Excerpts from a dataset
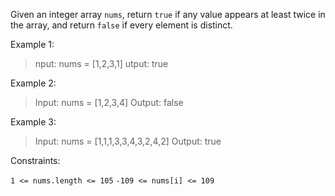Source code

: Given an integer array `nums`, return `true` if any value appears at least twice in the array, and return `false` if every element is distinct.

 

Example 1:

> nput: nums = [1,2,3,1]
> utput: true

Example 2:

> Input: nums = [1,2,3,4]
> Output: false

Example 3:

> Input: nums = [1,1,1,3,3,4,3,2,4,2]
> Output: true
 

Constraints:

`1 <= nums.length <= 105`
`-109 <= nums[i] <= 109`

* * *

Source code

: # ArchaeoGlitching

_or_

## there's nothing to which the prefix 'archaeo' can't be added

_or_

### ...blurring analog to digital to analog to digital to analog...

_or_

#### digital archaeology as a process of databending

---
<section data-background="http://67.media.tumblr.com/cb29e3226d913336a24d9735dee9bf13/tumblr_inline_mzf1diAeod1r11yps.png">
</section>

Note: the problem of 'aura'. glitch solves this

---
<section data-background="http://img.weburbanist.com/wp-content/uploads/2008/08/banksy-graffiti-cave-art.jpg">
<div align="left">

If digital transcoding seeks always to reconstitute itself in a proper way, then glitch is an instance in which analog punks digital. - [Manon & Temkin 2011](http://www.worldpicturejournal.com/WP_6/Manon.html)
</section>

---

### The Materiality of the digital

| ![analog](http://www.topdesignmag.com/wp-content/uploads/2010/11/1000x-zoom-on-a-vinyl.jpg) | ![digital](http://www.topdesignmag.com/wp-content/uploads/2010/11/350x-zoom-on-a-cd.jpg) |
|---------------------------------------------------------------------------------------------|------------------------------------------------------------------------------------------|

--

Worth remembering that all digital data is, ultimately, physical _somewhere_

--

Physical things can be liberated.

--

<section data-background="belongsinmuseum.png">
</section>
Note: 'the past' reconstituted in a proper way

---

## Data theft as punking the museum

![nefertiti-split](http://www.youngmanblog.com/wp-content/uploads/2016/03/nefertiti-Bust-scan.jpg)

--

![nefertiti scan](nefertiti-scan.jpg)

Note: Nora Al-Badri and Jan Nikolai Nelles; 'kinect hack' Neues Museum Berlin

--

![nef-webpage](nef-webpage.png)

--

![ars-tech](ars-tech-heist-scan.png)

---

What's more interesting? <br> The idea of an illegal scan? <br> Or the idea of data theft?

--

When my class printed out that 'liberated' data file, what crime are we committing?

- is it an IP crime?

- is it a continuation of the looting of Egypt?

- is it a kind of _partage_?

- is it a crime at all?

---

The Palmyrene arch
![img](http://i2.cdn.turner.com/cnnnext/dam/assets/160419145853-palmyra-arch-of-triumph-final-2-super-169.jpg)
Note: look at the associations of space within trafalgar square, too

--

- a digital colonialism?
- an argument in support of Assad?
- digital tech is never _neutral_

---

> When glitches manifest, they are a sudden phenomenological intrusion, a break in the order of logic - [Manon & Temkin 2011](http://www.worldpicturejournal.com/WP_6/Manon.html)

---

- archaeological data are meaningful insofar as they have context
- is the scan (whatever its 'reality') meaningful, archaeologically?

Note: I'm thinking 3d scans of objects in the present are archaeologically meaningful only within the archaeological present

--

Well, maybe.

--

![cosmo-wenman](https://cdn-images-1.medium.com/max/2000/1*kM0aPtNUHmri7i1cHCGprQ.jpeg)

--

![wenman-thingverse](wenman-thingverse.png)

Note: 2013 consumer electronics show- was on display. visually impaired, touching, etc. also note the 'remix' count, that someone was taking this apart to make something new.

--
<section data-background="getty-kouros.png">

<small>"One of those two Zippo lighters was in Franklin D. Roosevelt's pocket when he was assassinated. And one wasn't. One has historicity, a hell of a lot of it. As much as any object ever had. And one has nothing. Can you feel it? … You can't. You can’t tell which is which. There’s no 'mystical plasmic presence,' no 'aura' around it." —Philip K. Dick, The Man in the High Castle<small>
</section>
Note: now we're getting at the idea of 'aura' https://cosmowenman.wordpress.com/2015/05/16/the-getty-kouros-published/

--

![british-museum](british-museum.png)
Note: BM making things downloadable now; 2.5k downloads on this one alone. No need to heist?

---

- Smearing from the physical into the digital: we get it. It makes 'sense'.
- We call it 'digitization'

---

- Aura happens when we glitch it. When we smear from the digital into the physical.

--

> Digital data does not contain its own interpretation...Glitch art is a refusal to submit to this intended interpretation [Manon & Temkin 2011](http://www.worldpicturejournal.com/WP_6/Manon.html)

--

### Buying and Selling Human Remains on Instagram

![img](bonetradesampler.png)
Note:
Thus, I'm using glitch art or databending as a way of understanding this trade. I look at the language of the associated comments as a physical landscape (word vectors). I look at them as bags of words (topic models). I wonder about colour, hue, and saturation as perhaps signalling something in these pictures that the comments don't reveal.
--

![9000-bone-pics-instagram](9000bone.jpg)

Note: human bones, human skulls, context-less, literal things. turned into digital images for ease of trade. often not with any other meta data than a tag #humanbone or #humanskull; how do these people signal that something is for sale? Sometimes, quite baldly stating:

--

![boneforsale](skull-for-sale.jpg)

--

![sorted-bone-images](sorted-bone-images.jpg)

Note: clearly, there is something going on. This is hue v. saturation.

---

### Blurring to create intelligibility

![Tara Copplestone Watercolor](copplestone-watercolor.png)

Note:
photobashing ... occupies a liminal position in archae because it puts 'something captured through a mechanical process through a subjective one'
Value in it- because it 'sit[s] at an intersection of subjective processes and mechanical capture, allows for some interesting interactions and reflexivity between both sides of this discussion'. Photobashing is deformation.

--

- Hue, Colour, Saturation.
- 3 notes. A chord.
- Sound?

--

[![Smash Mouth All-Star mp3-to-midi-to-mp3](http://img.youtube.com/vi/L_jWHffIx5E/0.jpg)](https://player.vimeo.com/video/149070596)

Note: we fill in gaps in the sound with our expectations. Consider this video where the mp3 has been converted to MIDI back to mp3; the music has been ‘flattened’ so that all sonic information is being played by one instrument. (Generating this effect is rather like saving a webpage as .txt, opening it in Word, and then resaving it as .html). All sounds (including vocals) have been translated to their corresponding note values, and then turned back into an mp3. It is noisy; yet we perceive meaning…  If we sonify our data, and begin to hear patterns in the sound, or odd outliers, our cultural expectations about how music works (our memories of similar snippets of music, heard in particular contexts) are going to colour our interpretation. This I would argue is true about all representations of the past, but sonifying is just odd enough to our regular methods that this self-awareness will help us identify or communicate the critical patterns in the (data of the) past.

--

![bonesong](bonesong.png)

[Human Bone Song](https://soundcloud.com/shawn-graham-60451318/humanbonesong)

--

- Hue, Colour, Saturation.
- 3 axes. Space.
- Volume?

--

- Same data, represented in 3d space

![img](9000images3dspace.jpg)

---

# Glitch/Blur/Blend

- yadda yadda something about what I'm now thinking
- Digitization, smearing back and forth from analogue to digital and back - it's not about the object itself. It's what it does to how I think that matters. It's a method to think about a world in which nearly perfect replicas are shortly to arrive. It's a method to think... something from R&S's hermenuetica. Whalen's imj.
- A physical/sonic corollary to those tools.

# [What is being asked]
In the records above, find each line that mentions the string "those", then copy it.

# [Task response]
<small>"One of those two Zippo lighters was in Franklin D. Roosevelt's pocket when he was assassinated. And one wasn't. One has historicity, a hell of a lot of it. As much as any object ever had. And one has nothing. Can you feel it? … You can't. You can’t tell which is which. There’s no 'mystical plasmic presence,' no 'aura' around it." —Philip K. Dick, The Man in the High Castle<small>
- A physical/sonic corollary to those tools.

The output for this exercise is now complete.